2007-02-06
What the Solaris 8 nfs3_max_threads
parameter probably controls
We've recently been having a problem where one specific client experiences really slow IO to one specific NFS mounted filesystem, especially for things like file creation. (Other clients can use the filesystem at full speed, and this client can use other filesystems at full speed.)
We immediately thought 'per-filesystem concurrency limits'
and soon turned up the Solaris 8 NFS kernel tunable
nfs3_max_threads
, which the fine documentation helpfully
describes as:
This symbol controls the maximum number of async threads started per file system mounted using NFS version 3 software.
That's all very well and good, but it leaves one with an important question: just what are async threads necessary for in a Solaris 8 NFS client?

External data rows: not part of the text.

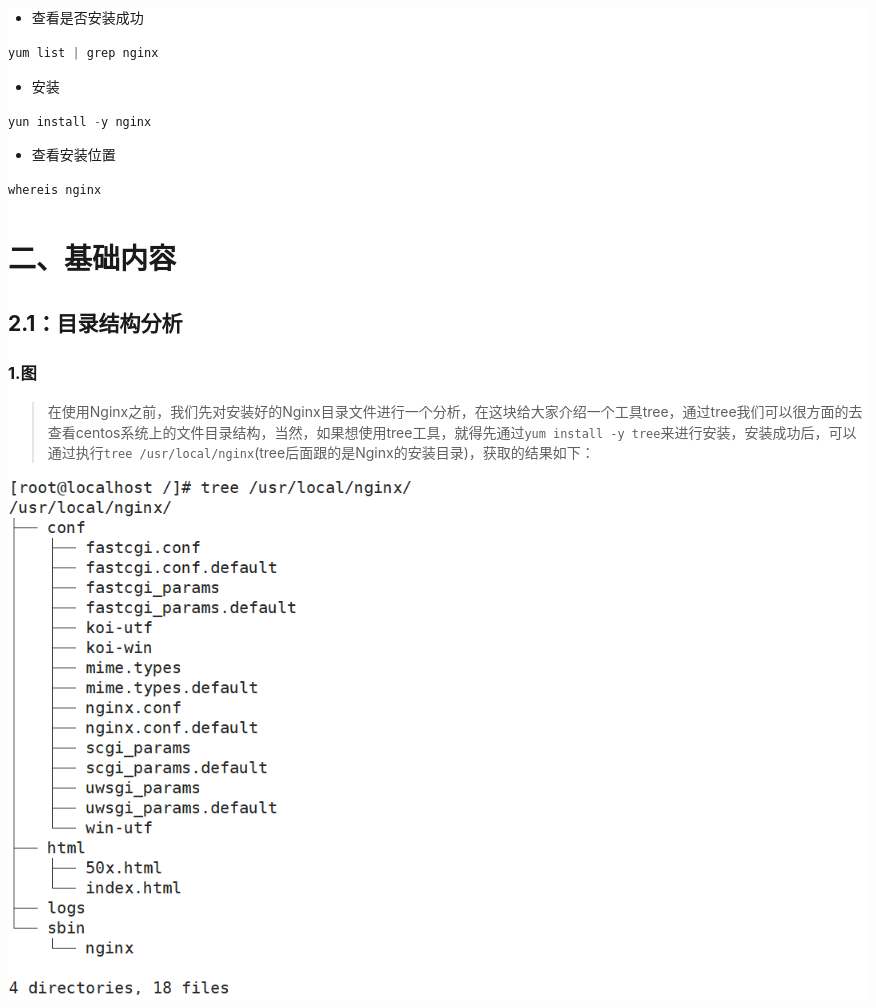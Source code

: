 + 查看是否安装成功

```java
yum list | grep nginx
```

+ 安装

```java
yun install -y nginx
```

+ 查看安装位置

```java
whereis nginx
```



# 二、基础内容



## 2.1：目录结构分析



### 1.图



> 在使用Nginx之前，我们先对安装好的Nginx目录文件进行一个分析，在这块给大家介绍一个工具tree，通过tree我们可以很方面的去查看centos系统上的文件目录结构，当然，如果想使用tree工具，就得先通过`yum install -y tree`来进行安装，安装成功后，可以通过执行`tree /usr/local/nginx`(tree后面跟的是Nginx的安装目录)，获取的结果如下：

<img src="images/image-20210622174258366.png" alt="image-20210622174258366" style="zoom:80%;" />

The Sun documentation is no help; the only mention of async threads is in the documentation for NFS kernel tunables. (Par for the course, Google has a more useful search engine for docs.sun.com than Sun does. Also, I have to say that docs.sun.com is achingly slow.)
The online O'Reilly Managing NFS and NIS book mentions the parameter, but is of no help in clarifying things. On the one hand it says that they're only used for readahead and writeback, but on the other hand it says that the number of async threads puts a limit on how much outstanding IO a client can dump on a server per filesystem (which cannot be true unless all NFS IO goes through async threads).
Interestingly, the Solaris 9 documentation says (about the NFS v3 case):
The operations that can be executed asynchronously are read for read-ahead, readdir for readdir read-ahead, write for putpage and pageio requests, and commit.
I don't know how much has changed in this code between Solaris 8 and Solaris 9, but I think it's likely to be pretty close (and it's the best answer I'll probably get, short of a chance to spelunk the Solaris 8 kernel code). And points to Sun for writing useful documentation about it only slightly too late to be directly useful for our systems.
(Unfortunately, all of this winds up suggesting that the problem going
away after we cranked nfs3_max_threads
up to 32 from the default
of 8 may just have been coincidence. Sometimes ignorance is bliss, or at
least confidence.)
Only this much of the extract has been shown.